=== Begin Enclosure ===
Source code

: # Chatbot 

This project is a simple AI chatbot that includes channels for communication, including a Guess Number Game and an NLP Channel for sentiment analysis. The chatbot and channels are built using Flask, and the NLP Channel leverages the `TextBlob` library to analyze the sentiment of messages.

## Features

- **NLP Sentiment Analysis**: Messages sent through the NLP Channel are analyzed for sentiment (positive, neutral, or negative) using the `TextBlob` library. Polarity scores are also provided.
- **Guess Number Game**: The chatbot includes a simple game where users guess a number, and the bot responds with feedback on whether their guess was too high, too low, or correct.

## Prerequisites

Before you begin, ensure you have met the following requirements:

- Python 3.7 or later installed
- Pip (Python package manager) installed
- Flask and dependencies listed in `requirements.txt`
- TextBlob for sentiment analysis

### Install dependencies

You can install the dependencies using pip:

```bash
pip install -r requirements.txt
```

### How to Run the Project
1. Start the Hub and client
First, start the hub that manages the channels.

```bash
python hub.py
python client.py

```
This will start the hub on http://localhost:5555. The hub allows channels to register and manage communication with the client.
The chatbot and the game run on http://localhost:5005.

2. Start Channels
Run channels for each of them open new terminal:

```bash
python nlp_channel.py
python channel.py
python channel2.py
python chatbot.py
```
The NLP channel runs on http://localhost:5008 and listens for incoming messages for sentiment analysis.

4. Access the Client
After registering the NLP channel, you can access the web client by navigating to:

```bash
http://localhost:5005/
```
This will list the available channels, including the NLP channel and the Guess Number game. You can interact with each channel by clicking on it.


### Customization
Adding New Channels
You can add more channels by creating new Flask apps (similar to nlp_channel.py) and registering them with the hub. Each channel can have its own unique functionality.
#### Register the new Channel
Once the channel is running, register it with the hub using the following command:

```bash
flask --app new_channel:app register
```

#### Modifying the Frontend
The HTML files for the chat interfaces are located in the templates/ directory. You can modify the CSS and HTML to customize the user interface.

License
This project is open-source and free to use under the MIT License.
=== End Enclosure ===
:: TASK BRIEF ::
Please return each line of the listing above that contains "requirements".

:: SOLUTION BELOW ::
Before you begin, ensure you have met the following requirements:
- Flask and dependencies listed in `requirements.txt`
pip install -r requirements.txt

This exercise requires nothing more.